Dronfield suggests the ad, like Australia Day, could focus much more upon the multicultural nature of modern-day Australia. People can debate how the past should be remembered and celebrated, but Garry says “when it comes down to it, we live in Australia and we’re multicultural. I think that’s an OK thing, and Australia Day should be based more around that.
“We are descendents of people who were murdered and massacred. That’s the reality for us.” – Brooke Prentis
“The ad doesn’t need all the Captain Cook stuff. It doesn’t need that side of it. I think Australia Day should be about who we are, and what we do, and how we live together.”
Prentis is saddened by how the lamb ad “tries to celebrate diversity” within Australia’s population, but chooses to rekindle memories of European settlement – which marks a time of great loss for indigenous people in Australia.
“We are descendents of people who were murdered and massacred.

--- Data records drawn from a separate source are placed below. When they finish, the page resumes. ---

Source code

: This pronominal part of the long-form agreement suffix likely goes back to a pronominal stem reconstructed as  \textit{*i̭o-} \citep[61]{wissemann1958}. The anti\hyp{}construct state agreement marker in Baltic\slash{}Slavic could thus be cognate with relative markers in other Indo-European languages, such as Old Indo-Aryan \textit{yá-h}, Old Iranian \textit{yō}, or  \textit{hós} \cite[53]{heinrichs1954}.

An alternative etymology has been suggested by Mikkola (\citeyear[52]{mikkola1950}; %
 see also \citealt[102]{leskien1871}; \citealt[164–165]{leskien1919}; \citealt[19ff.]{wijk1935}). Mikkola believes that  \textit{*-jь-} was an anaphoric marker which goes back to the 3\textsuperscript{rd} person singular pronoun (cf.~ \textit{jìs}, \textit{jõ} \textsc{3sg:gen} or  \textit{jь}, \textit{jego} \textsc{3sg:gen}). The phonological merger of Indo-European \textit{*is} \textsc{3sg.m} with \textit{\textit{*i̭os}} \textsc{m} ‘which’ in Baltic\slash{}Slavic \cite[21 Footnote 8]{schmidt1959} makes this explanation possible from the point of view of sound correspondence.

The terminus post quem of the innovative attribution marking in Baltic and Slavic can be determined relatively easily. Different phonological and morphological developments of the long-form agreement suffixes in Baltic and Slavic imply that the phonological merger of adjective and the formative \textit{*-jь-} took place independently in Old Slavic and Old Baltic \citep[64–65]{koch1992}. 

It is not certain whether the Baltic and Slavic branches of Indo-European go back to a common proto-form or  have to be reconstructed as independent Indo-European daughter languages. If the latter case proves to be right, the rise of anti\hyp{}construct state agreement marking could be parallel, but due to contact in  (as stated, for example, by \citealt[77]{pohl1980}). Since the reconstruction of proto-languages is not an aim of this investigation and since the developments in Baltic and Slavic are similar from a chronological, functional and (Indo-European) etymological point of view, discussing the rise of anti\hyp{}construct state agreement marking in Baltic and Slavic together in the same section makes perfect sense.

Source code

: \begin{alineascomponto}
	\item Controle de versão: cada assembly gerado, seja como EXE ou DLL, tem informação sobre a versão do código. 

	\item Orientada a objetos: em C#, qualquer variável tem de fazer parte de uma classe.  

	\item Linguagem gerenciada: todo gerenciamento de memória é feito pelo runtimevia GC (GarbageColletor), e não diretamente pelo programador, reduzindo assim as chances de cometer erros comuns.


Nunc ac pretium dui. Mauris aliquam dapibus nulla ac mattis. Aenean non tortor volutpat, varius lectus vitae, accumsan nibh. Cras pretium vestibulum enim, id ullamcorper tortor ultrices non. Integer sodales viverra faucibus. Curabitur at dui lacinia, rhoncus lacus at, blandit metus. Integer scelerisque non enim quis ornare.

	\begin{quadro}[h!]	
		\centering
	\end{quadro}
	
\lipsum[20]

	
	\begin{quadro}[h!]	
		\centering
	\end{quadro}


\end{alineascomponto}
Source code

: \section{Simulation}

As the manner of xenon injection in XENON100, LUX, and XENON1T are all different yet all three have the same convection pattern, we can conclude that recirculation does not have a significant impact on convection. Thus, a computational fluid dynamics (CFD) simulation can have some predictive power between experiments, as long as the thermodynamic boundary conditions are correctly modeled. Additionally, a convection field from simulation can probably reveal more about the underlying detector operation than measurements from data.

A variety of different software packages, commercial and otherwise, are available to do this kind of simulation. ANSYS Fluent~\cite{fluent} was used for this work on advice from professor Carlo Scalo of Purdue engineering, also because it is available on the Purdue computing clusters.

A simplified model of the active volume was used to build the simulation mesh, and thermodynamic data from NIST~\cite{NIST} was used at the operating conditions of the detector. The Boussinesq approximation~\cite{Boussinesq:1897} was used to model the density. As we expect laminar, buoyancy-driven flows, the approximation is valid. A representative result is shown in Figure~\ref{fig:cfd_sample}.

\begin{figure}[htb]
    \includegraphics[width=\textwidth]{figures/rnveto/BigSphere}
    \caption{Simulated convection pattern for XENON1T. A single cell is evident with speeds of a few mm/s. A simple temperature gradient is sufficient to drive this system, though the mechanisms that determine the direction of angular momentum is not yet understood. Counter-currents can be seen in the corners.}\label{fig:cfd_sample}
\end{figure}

That’s the reality for us,” says Prentis about indigenous people in Australia. Through her work with Common Grace, Prentis encourages churches to host services of “acknowledgement, lament and prayer” around January 26 each year. “So that Christians can take the time to pause and reflect on our true history, and to stand with their Aboriginal brothers and sisters who are grieving at this time.”